Before a construction company can begin building structures, they are generally required to secure building permits from their local authorities. The building permit data release tells us the square meters of the newly permitted structures that have been allowed to be built for residential and non-residential purposes. Permits fall into two categories in the release: single-unit and multiple-unit structures. Building permits are calculated by Eurostat, the statistical office of the European Union. Eurostat collects permit data from the National Statistical Offices of each country and then aggregates and weighs them. In addition, the data release aggregates permit data for the 19 EU nations that use the Euro currency and separately aggregates data for the 27 EU nations to include the countries that don’t use the Euro currency like Hungary, Croatia, Sweden and others. The data release is published quarterly, generally near the 1st day of the month, three months after the referenced quarter at 9:00 am London time. Eurostat’s mission is to provide high quality European statistics and data to support public and private sector decision making.
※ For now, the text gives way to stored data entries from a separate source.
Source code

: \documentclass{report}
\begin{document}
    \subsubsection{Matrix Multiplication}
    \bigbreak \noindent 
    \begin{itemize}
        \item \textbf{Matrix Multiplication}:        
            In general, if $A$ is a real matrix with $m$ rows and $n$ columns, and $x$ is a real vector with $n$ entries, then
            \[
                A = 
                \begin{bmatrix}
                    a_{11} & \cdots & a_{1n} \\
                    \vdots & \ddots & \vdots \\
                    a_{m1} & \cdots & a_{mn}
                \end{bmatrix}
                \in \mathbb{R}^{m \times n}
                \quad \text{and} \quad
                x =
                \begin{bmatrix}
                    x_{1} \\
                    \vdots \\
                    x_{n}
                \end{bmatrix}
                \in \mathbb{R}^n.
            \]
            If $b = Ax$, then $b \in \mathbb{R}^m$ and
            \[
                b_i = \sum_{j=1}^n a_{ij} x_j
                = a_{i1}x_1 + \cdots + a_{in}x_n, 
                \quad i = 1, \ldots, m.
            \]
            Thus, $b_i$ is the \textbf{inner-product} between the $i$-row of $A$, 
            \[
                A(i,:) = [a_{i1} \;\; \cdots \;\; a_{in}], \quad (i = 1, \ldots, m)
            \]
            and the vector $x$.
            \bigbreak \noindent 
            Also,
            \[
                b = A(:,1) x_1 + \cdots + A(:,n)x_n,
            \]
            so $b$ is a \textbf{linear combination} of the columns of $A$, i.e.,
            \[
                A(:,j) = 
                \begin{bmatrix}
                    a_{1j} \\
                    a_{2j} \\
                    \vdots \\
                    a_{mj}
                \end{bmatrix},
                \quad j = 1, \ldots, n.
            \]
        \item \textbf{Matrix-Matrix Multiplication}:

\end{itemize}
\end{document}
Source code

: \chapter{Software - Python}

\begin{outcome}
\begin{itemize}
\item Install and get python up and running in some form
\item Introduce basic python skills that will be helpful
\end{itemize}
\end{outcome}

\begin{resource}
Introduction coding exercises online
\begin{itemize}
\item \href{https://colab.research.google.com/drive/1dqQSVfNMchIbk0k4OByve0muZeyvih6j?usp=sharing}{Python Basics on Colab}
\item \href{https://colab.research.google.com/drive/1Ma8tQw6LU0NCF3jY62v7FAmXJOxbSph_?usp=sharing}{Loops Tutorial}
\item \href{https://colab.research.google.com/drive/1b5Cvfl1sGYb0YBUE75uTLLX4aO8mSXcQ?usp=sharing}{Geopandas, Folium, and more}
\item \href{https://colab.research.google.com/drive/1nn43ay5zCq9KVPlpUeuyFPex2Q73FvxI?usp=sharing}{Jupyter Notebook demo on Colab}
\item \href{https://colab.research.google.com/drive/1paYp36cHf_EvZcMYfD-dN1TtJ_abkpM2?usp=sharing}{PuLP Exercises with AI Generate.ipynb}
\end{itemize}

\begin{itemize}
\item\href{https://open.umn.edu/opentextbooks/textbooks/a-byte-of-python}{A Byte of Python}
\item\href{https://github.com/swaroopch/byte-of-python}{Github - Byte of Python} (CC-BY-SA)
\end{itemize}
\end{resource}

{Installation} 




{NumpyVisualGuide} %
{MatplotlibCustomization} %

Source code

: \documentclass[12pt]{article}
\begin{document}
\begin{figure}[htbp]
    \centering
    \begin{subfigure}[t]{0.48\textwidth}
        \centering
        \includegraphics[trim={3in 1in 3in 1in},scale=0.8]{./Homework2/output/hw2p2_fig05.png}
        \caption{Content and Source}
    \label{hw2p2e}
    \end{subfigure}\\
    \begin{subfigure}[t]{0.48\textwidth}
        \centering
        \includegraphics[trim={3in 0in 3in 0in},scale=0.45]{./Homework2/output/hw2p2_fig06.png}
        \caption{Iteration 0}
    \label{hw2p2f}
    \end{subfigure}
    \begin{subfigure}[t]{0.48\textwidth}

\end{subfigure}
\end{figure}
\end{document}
As a result of the data release, difficult and hard to gather information about the real estate sector can be analyzed. The release is vital to gathering and communicating information about the real estate industry, wealth indicators, capital intensive use levels, interest rate sensitivity, and consolidation of information across multiple industries. To construct a structure, you typically need approval from your jurisdiction, financing from a bank to pay for the land, materials to build, labor to assemble the materials, and durable appliances to put inside the unit once construction is complete. Building permits serve as an indication of economic health, since many intertwined moving parts in the economy must work and coordinate together to accomplish the mission of building a structure.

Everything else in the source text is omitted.